Preparatory material from The Pied Auteur and Me (working title) [not yet made], Film still from The Gleaners and I with inserted conjoined cherry photo + photo of glazed Cernit oven-baked conjoined cherries and painted wire stems, jpeg, part 6/6 of The Realist Manifesto.

Agnes Varda’s documentary film The Gleaners and I (2000) is the inspiration for The Pied Auteur and Me (working title). Finally, a woman -- and a filmmaker to boot -- enters The Realist Manifesto. Varda is a citizen of the world and a Realist truly in the tradition of Courbet. Her artful realism happens because the people, objects, and ideas she encounters are not merely her subjects, but her muses—and she follows their lead. Her artful living (and seeing) is what led to the discovery (and eventual collection) of heart-shaped potatoes in the film The Gleaners and I. It is a wonderful thing to witness these serendipitous events through her lens (and on the big screen). These potatoes also served as an inspiration for one of Varda's first art installations which was part of Utopia Station at the Venice Biennial in 2003.
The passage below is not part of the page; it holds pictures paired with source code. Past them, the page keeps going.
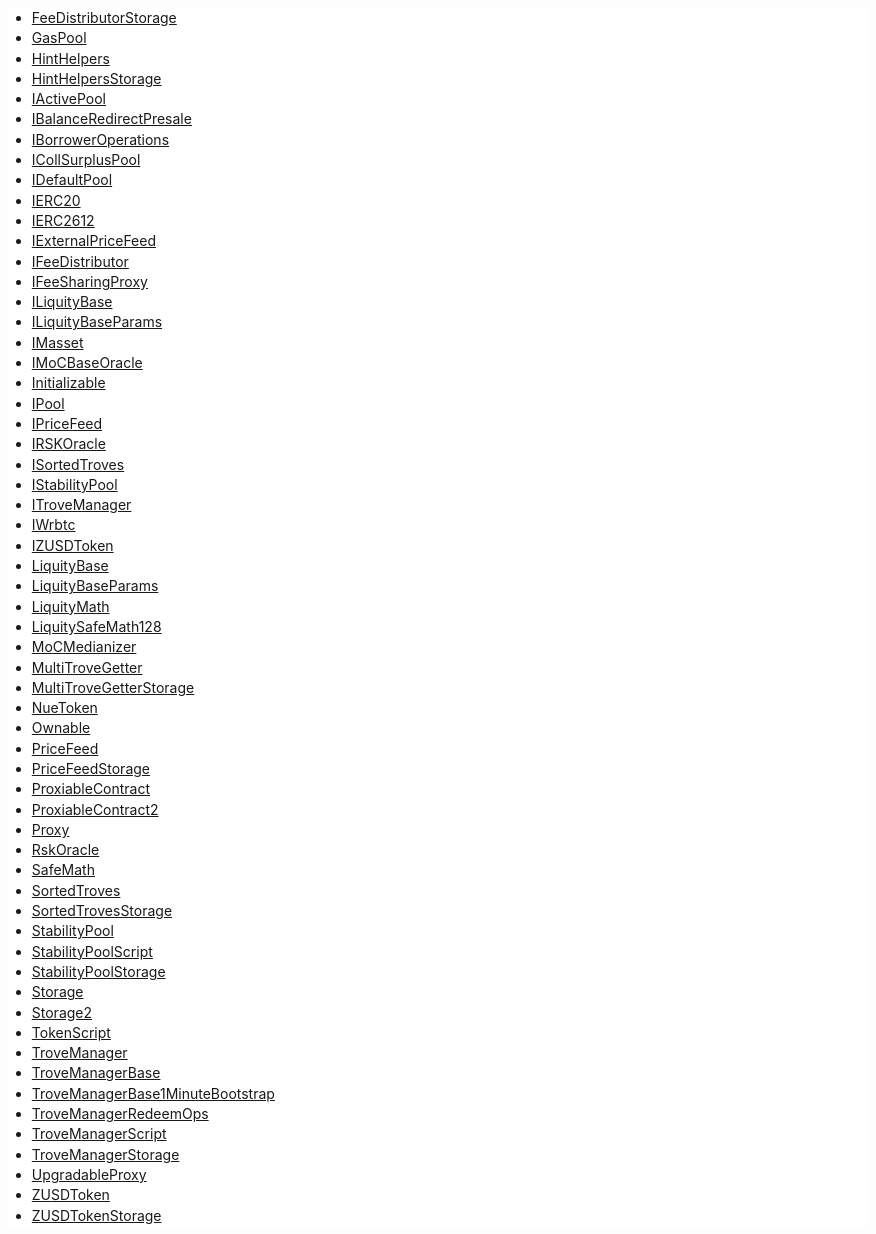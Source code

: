* [FeeDistributorStorage](FeeDistributorStorage.md)
* [GasPool](GasPool.md)
* [HintHelpers](HintHelpers.md)
* [HintHelpersStorage](HintHelpersStorage.md)
* [IActivePool](IActivePool.md)
* [IBalanceRedirectPresale](IBalanceRedirectPresale.md)
* [IBorrowerOperations](IBorrowerOperations.md)
* [ICollSurplusPool](ICollSurplusPool.md)
* [IDefaultPool](IDefaultPool.md)
* [IERC20](IERC20.md)
* [IERC2612](IERC2612.md)
* [IExternalPriceFeed](IExternalPriceFeed.md)
* [IFeeDistributor](IFeeDistributor.md)
* [IFeeSharingProxy](IFeeSharingProxy.md)
* [ILiquityBase](ILiquityBase.md)
* [ILiquityBaseParams](ILiquityBaseParams.md)
* [IMasset](IMasset.md)
* [IMoCBaseOracle](IMoCBaseOracle.md)
* [Initializable](Initializable.md)
* [IPool](IPool.md)
* [IPriceFeed](IPriceFeed.md)
* [IRSKOracle](IRSKOracle.md)
* [ISortedTroves](ISortedTroves.md)
* [IStabilityPool](IStabilityPool.md)
* [ITroveManager](ITroveManager.md)
* [IWrbtc](IWrbtc.md)
* [IZUSDToken](IZUSDToken.md)
* [LiquityBase](LiquityBase.md)
* [LiquityBaseParams](LiquityBaseParams.md)
* [LiquityMath](LiquityMath.md)
* [LiquitySafeMath128](LiquitySafeMath128.md)
* [MoCMedianizer](MoCMedianizer.md)
* [MultiTroveGetter](MultiTroveGetter.md)
* [MultiTroveGetterStorage](MultiTroveGetterStorage.md)
* [NueToken](NueToken.md)
* [Ownable](Ownable.md)
* [PriceFeed](PriceFeed.md)
* [PriceFeedStorage](PriceFeedStorage.md)
* [ProxiableContract](ProxiableContract.md)
* [ProxiableContract2](ProxiableContract2.md)
* [Proxy](Proxy.md)
* [RskOracle](RskOracle.md)
* [SafeMath](SafeMath.md)
* [SortedTroves](SortedTroves.md)
* [SortedTrovesStorage](SortedTrovesStorage.md)
* [StabilityPool](StabilityPool.md)
* [StabilityPoolScript](StabilityPoolScript.md)
* [StabilityPoolStorage](StabilityPoolStorage.md)
* [Storage](Storage.md)
* [Storage2](Storage2.md)
* [TokenScript](TokenScript.md)
* [TroveManager](TroveManager.md)
* [TroveManagerBase](TroveManagerBase.md)
* [TroveManagerBase1MinuteBootstrap](TroveManagerBase1MinuteBootstrap.md)
* [TroveManagerRedeemOps](TroveManagerRedeemOps.md)
* [TroveManagerScript](TroveManagerScript.md)
* [TroveManagerStorage](TroveManagerStorage.md)
* [UpgradableProxy](UpgradableProxy.md)
* [ZUSDToken](ZUSDToken.md)
* [ZUSDTokenStorage](ZUSDTokenStorage.md)
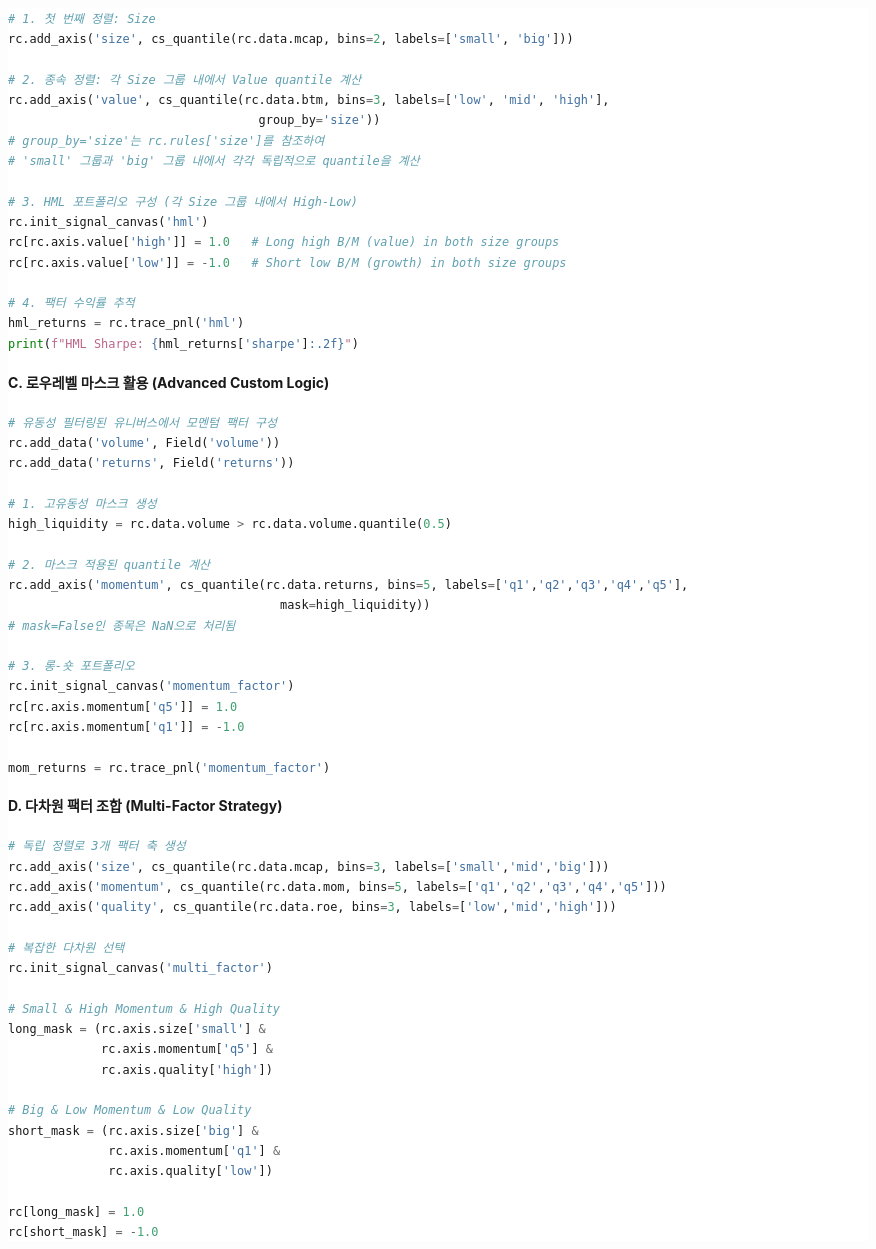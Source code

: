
 ```python
# 1. 첫 번째 정렬: Size
rc.add_axis('size', cs_quantile(rc.data.mcap, bins=2, labels=['small', 'big']))

# 2. 종속 정렬: 각 Size 그룹 내에서 Value quantile 계산
rc.add_axis('value', cs_quantile(rc.data.btm, bins=3, labels=['low', 'mid', 'high'],
                                   group_by='size'))
# group_by='size'는 rc.rules['size']를 참조하여
# 'small' 그룹과 'big' 그룹 내에서 각각 독립적으로 quantile을 계산

# 3. HML 포트폴리오 구성 (각 Size 그룹 내에서 High-Low)
rc.init_signal_canvas('hml')
rc[rc.axis.value['high']] = 1.0   # Long high B/M (value) in both size groups
rc[rc.axis.value['low']] = -1.0   # Short low B/M (growth) in both size groups

# 4. 팩터 수익률 추적
hml_returns = rc.trace_pnl('hml')
print(f"HML Sharpe: {hml_returns['sharpe']:.2f}")
```

#### C. 로우레벨 마스크 활용 (Advanced Custom Logic)

```python
# 유동성 필터링된 유니버스에서 모멘텀 팩터 구성
rc.add_data('volume', Field('volume'))
rc.add_data('returns', Field('returns'))

# 1. 고유동성 마스크 생성
high_liquidity = rc.data.volume > rc.data.volume.quantile(0.5)

# 2. 마스크 적용된 quantile 계산
rc.add_axis('momentum', cs_quantile(rc.data.returns, bins=5, labels=['q1','q2','q3','q4','q5'],
                                      mask=high_liquidity))
# mask=False인 종목은 NaN으로 처리됨

# 3. 롱-숏 포트폴리오
rc.init_signal_canvas('momentum_factor')
rc[rc.axis.momentum['q5']] = 1.0
rc[rc.axis.momentum['q1']] = -1.0

mom_returns = rc.trace_pnl('momentum_factor')
```

#### D. 다차원 팩터 조합 (Multi-Factor Strategy)

```python
# 독립 정렬로 3개 팩터 축 생성
rc.add_axis('size', cs_quantile(rc.data.mcap, bins=3, labels=['small','mid','big']))
rc.add_axis('momentum', cs_quantile(rc.data.mom, bins=5, labels=['q1','q2','q3','q4','q5']))
rc.add_axis('quality', cs_quantile(rc.data.roe, bins=3, labels=['low','mid','high']))

# 복잡한 다차원 선택
rc.init_signal_canvas('multi_factor')

# Small & High Momentum & High Quality
long_mask = (rc.axis.size['small'] & 
             rc.axis.momentum['q5'] & 
             rc.axis.quality['high'])

# Big & Low Momentum & Low Quality
short_mask = (rc.axis.size['big'] & 
              rc.axis.momentum['q1'] & 
              rc.axis.quality['low'])

rc[long_mask] = 1.0
rc[short_mask] = -1.0
```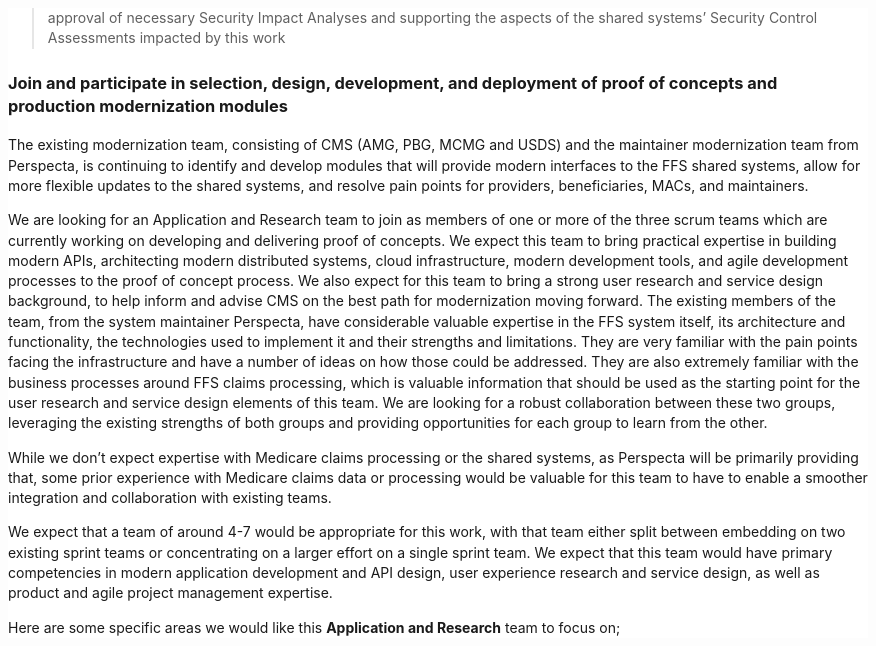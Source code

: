 > approval of necessary Security Impact Analyses and supporting the
> aspects of the shared systems’ Security Control Assessments impacted
> by this work

###  

### **Join and participate in selection, design, development, and deployment of proof of concepts and production modernization modules**

The existing modernization team, consisting of CMS (AMG, PBG, MCMG and
USDS) and the maintainer modernization team from Perspecta, is
continuing to identify and develop modules that will provide modern
interfaces to the FFS shared systems, allow for more flexible updates to
the shared systems, and resolve pain points for providers,
beneficiaries, MACs, and maintainers.

We are looking for an Application and Research team to join as members
of one or more of the three scrum teams which are currently working on
developing and delivering proof of concepts. We expect this team to
bring practical expertise in building modern APIs, architecting modern
distributed systems, cloud infrastructure, modern development tools, and
agile development processes to the proof of concept process. We also
expect for this team to bring a strong user research and service design
background, to help inform and advise CMS on the best path for
modernization moving forward. The existing members of the team, from the
system maintainer Perspecta, have considerable valuable expertise in the
FFS system itself, its architecture and functionality, the technologies
used to implement it and their strengths and limitations. They are very
familiar with the pain points facing the infrastructure and have a
number of ideas on how those could be addressed. They are also extremely
familiar with the business processes around FFS claims processing, which
is valuable information that should be used as the starting point for
the user research and service design elements of this team. We are
looking for a robust collaboration between these two groups, leveraging
the existing strengths of both groups and providing opportunities for
each group to learn from the other.

While we don’t expect expertise with Medicare claims processing or the
shared systems, as Perspecta will be primarily providing that, some
prior experience with Medicare claims data or processing would be
valuable for this team to have to enable a smoother integration and
collaboration with existing teams.

We expect that a team of around 4-7 would be appropriate for this work,
with that team either split between embedding on two existing sprint
teams or concentrating on a larger effort on a single sprint team. We
expect that this team would have primary competencies in modern
application development and API design, user experience research and
service design, as well as product and agile project management
expertise.

Here are some specific areas we would like this **Application and
Research** team to focus on;
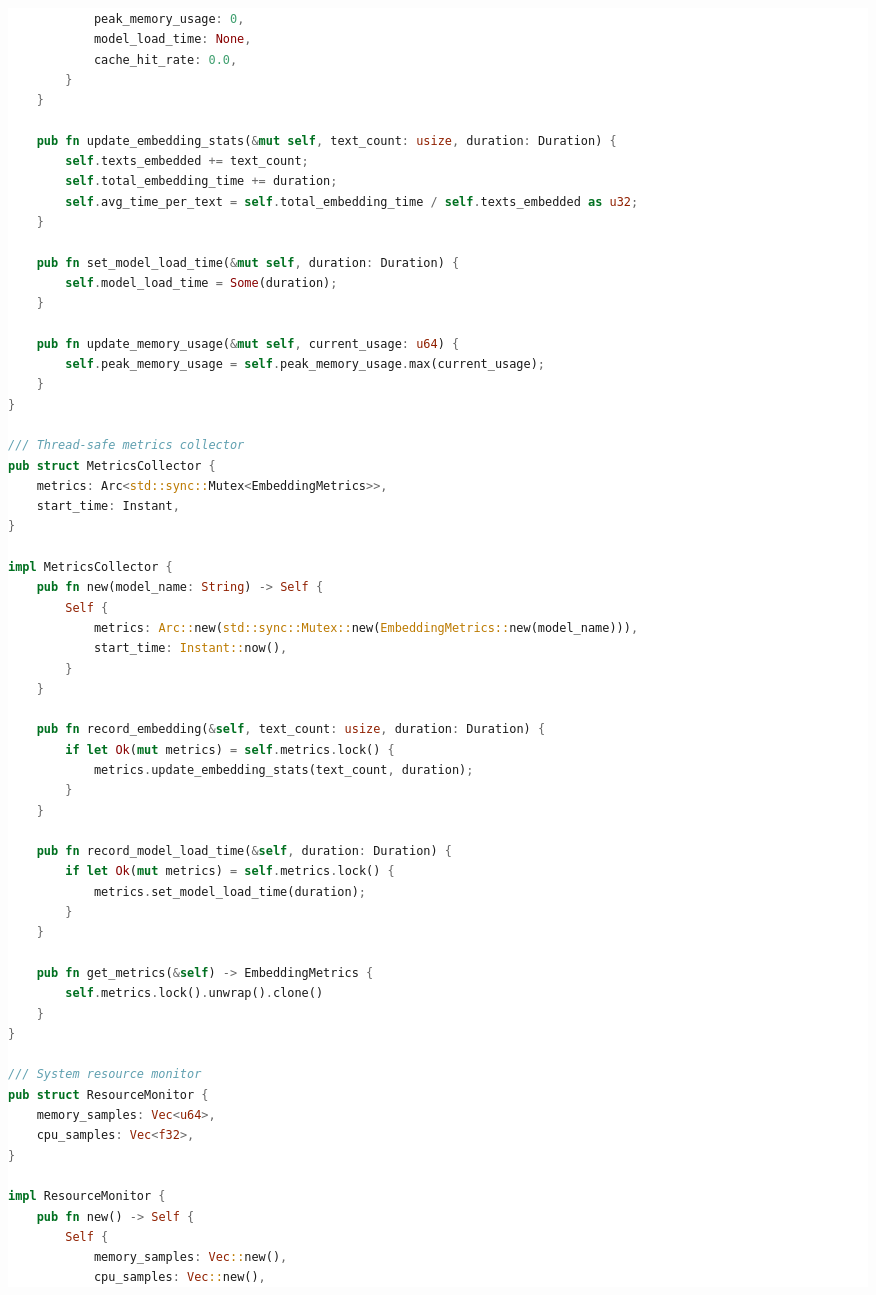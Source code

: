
 ```rust
            peak_memory_usage: 0,
            model_load_time: None,
            cache_hit_rate: 0.0,
        }
    }
    
    pub fn update_embedding_stats(&mut self, text_count: usize, duration: Duration) {
        self.texts_embedded += text_count;
        self.total_embedding_time += duration;
        self.avg_time_per_text = self.total_embedding_time / self.texts_embedded as u32;
    }
    
    pub fn set_model_load_time(&mut self, duration: Duration) {
        self.model_load_time = Some(duration);
    }
    
    pub fn update_memory_usage(&mut self, current_usage: u64) {
        self.peak_memory_usage = self.peak_memory_usage.max(current_usage);
    }
}

/// Thread-safe metrics collector
pub struct MetricsCollector {
    metrics: Arc<std::sync::Mutex<EmbeddingMetrics>>,
    start_time: Instant,
}

impl MetricsCollector {
    pub fn new(model_name: String) -> Self {
        Self {
            metrics: Arc::new(std::sync::Mutex::new(EmbeddingMetrics::new(model_name))),
            start_time: Instant::now(),
        }
    }
    
    pub fn record_embedding(&self, text_count: usize, duration: Duration) {
        if let Ok(mut metrics) = self.metrics.lock() {
            metrics.update_embedding_stats(text_count, duration);
        }
    }
    
    pub fn record_model_load_time(&self, duration: Duration) {
        if let Ok(mut metrics) = self.metrics.lock() {
            metrics.set_model_load_time(duration);
        }
    }
    
    pub fn get_metrics(&self) -> EmbeddingMetrics {
        self.metrics.lock().unwrap().clone()
    }
}

/// System resource monitor
pub struct ResourceMonitor {
    memory_samples: Vec<u64>,
    cpu_samples: Vec<f32>,
}

impl ResourceMonitor {
    pub fn new() -> Self {
        Self {
            memory_samples: Vec::new(),
            cpu_samples: Vec::new(),
```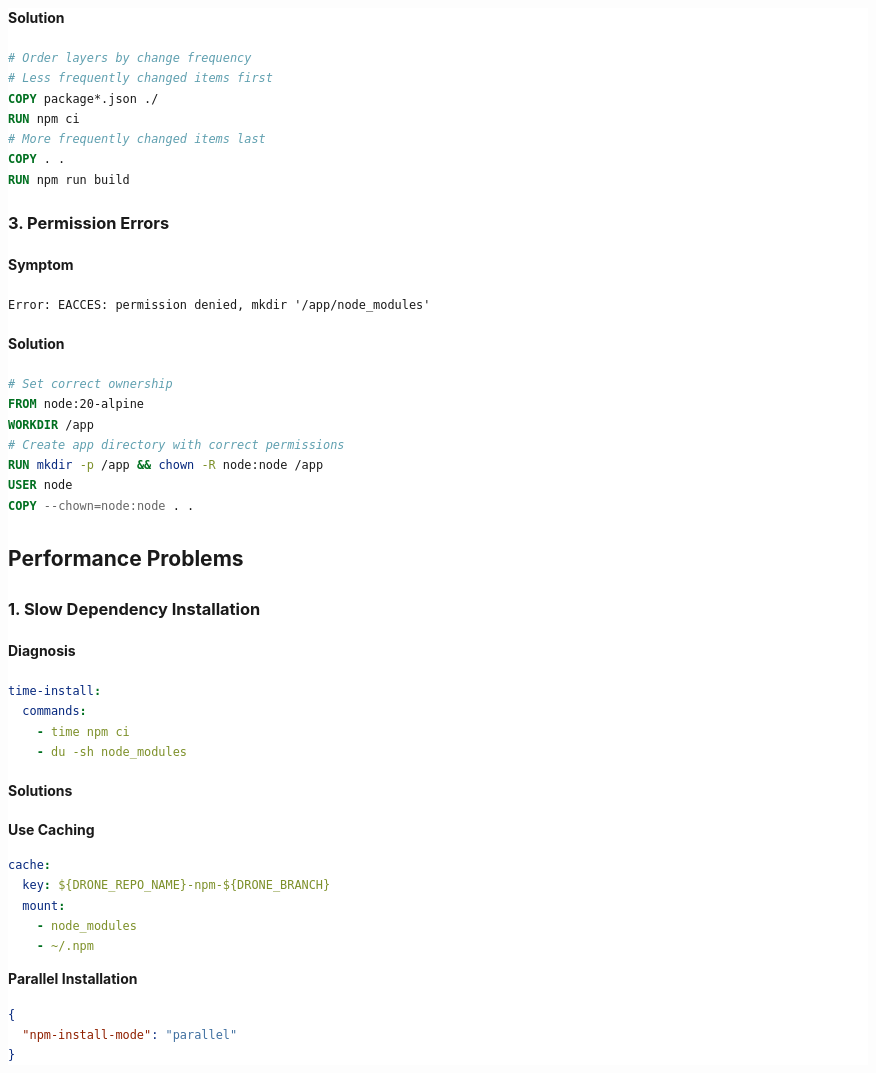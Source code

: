 #### Solution
```dockerfile
# Order layers by change frequency
# Less frequently changed items first
COPY package*.json ./
RUN npm ci
# More frequently changed items last
COPY . .
RUN npm run build
```

### 3. Permission Errors

#### Symptom
```
Error: EACCES: permission denied, mkdir '/app/node_modules'
```

#### Solution
```dockerfile
# Set correct ownership
FROM node:20-alpine
WORKDIR /app
# Create app directory with correct permissions
RUN mkdir -p /app && chown -R node:node /app
USER node
COPY --chown=node:node . .
```

## Performance Problems

### 1. Slow Dependency Installation

#### Diagnosis
```yaml
time-install:
  commands:
    - time npm ci
    - du -sh node_modules
```

#### Solutions

**Use Caching**
```yaml
cache:
  key: ${DRONE_REPO_NAME}-npm-${DRONE_BRANCH}
  mount:
    - node_modules
    - ~/.npm
```

**Parallel Installation**
```json
{
  "npm-install-mode": "parallel"
}
```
Last summer, I bought some cherries from our corner fruit vendor and they all turned out to be conjoined twins, resembling hearts (more like the organ than the symbol). I immediately thought of Varda and her potatoes and knew I had to make her a heart-shaped cherry pie filled with heart-shaped cherries.

A picnic basket sits at a table's edge with a to-do list. A peek inside the picnic basket (hand-made from cherrywood strips) reveals a heart-shaped ceramic cherry pie with lattice topping. The pie—nestled in the basket—sits on a striped fabric bed with two gold forks and a small addressed envelope. Next to the basket is a white porcelain bowl and white enamel colander half-filled with the heart-shaped porcelain cherries. The last entry on the heavily crossed-out to-do list is "Hand deliver pie to Mme Varda."

Needless to say, feminism and domestic work have always been intertwined. A bit like a film set of a farm kitchen, this installation focuses on the creative possibilities of the table and mixes leisure and pleasure with sweat and grit. The pie and the picnic basket conjure Manet's middle-class Luncheon on the Grass (1863) and Seurat's A Sunday Afternoon on the Island of La Grande Jatte (1884) -- both Impressionist images that owe their real world piquancy to the battle-ram of Courbet's revolutionary Realism.

The artist Stephen Prina once said to me in reference to me having an in-house studio, "All of my most important work has been made on a kitchen table!"